In-kind donations are commodities or services given by a donor instead of a monetary contribution.  True in-kind donations are given within an established relationship between a donor and a charitable organization, though individual donors have used the term more liberally.  Either way, it’s important for donors to know that in-kind donations can be useful in the right circumstances but very harmful in others.  This distinction gave rise to the tagline  “In-Kind Can Be Unkind.”

For survivors, relief workers, local merchants and host-country personnel, unsolicited material donations of household items frequently end up being unkind.  Many of the unsolicited materials collected by well-intentioned donors may not actually reach the disaster-affected area. Depending on the recipient country’s customs policies, unsolicited material donations may languish in a local customs office indefinitely, which may result in a sizable bill for storage to relief organizations that attempt to retrieve them.

Unsolicited materials that do reach disaster sites can disrupt relief operations by taking up space needed to stage and distribute life-saving supplies. These donations may be culturally, nutritionally and environmentally inappropriate for survivors, and managing them can divert relief workers’ time and attention.

Similarly, donors who wish to volunteer their time to disaster relief efforts can be helpful when they partner with a relief organization working on-site and have a skill set that is needed on the ground.  Conversely, offers to help from individuals who have not worked in overseas disaster relief or those who lack certain skills, while well intentioned, and are not typically accepted by relief organizations. Local volunteers and even disaster survivors themselves are usually available for these tasks, and people impacted by a disaster benefit from being actively involved in the restoration of their communities.

So when are in-kind donations truly in-kind (e.g. actually useful to disaster relief operations)?  When they meet the following criteria:

–Items are specifically requested by a charitable or local organization working on-site, and
–Items are available in sufficient quantity to serve affected populations
–Items are easily integrated into existing relief and development programs
–Items are monitored for effectiveness.
–Transportation costs are paid for by the donor
–The recipient organization has a distribution plan

Collections of canned food, bottled water, used clothing, toys, books, shoes and other household items are sometimes incorrectly referred to as “in-kind donations,” but only supplies that meet all of the above criteria are truly in-kind.

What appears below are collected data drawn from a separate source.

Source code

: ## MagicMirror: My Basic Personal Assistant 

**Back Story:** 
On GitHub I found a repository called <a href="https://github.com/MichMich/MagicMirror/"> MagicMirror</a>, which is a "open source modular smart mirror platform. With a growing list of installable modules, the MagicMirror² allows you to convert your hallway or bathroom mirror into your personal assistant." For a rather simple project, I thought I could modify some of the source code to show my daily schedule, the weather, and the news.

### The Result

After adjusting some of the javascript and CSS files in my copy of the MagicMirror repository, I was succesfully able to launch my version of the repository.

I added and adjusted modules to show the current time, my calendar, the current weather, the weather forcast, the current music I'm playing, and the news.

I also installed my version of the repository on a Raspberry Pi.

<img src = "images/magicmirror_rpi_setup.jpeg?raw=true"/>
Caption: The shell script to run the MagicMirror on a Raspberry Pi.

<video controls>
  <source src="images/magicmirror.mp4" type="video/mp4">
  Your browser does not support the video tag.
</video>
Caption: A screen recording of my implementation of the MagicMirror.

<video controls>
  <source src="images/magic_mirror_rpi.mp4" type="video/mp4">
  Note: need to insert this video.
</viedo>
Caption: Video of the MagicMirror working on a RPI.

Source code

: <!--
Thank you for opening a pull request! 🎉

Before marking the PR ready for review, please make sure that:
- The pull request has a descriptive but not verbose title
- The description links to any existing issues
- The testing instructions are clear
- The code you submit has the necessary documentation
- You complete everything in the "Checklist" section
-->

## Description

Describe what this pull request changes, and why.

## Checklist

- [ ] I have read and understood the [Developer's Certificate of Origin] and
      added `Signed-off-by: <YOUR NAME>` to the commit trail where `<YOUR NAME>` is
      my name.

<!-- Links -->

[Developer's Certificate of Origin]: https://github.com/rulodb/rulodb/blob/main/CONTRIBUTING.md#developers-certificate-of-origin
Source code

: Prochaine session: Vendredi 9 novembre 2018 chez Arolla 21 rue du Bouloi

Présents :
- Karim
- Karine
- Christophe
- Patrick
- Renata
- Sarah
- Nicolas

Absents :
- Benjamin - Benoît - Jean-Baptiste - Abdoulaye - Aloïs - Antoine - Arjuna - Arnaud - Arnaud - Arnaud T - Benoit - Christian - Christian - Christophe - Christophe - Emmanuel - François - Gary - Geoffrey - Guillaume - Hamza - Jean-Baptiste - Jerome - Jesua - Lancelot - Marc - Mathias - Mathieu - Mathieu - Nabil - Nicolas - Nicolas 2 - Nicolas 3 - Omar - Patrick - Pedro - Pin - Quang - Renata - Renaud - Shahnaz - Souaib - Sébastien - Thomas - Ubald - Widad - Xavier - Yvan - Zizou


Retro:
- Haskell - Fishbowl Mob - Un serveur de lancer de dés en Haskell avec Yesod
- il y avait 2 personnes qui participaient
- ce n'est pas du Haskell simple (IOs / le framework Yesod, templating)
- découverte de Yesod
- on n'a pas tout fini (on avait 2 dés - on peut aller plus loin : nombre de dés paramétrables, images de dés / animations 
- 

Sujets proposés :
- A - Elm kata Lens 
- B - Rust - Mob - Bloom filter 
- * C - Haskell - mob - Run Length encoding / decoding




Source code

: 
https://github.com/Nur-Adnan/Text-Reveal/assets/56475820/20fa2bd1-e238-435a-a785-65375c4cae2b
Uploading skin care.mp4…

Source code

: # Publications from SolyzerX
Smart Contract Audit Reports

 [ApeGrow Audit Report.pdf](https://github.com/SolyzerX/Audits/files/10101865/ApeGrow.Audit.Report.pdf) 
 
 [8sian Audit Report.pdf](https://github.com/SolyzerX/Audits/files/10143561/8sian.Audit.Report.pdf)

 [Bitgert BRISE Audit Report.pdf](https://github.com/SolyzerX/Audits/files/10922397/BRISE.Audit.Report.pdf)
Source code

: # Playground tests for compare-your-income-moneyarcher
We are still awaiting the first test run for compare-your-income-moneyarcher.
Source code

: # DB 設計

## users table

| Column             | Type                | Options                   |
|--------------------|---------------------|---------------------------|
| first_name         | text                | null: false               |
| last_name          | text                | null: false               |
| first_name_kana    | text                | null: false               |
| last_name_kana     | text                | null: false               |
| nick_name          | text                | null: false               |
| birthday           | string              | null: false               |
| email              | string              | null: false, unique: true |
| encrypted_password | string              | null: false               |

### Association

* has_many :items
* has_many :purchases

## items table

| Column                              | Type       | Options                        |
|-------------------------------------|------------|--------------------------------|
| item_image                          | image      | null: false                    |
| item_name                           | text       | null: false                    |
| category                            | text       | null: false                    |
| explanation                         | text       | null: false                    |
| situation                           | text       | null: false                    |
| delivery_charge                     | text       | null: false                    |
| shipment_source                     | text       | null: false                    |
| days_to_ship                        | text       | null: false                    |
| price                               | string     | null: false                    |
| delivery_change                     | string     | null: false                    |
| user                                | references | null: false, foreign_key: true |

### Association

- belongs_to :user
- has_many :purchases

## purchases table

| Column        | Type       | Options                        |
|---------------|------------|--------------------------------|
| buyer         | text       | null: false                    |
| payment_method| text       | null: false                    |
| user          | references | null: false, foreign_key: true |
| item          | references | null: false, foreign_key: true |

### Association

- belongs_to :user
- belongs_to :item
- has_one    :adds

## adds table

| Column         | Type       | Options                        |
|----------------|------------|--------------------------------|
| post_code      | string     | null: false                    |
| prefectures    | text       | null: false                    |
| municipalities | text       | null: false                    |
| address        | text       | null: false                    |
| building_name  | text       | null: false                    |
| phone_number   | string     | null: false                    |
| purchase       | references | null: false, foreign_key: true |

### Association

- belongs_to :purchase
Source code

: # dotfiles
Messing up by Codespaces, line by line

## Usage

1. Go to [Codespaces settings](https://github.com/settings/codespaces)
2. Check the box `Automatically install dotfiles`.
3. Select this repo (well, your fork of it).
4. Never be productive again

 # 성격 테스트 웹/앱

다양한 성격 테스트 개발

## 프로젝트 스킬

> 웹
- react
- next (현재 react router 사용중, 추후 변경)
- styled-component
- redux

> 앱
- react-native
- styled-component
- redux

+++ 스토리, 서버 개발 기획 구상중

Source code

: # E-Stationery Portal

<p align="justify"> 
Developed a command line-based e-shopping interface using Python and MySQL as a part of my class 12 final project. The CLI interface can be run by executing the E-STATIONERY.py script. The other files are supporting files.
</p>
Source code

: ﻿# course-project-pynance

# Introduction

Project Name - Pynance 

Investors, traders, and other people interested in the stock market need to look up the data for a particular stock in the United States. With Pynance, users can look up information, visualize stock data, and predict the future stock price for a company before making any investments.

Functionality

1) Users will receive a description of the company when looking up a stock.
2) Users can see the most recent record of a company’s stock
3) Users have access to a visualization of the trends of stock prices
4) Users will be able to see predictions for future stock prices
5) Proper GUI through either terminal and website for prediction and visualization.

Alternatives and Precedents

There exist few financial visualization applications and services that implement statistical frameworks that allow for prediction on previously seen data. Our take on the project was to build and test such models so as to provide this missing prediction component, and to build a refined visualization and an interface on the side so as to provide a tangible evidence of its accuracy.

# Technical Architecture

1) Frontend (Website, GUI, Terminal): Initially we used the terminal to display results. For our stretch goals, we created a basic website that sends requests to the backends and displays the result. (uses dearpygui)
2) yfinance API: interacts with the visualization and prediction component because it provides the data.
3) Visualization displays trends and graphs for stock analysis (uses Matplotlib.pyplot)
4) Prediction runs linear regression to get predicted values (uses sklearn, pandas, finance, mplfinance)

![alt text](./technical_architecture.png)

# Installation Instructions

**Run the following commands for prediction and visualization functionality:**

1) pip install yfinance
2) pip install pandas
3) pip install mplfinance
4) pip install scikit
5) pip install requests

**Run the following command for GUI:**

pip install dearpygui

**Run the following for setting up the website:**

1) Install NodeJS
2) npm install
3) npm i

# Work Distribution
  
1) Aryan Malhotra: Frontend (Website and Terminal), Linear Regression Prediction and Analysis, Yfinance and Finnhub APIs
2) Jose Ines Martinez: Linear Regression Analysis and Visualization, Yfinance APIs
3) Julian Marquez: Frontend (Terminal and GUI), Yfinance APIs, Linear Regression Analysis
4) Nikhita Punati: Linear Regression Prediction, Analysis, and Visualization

It can be very challenging for individual donors to meet the criteria listed above. In stark contrast, cash donations are the simplest for donors, most efficient for relief organizations and most effective for disaster-affected people. They can be used immediately by relief organizations to purchase exactly what survivors need, when they need it. The kindest donations – cash – satisfy survivors’ most urgent needs simply and efficiently.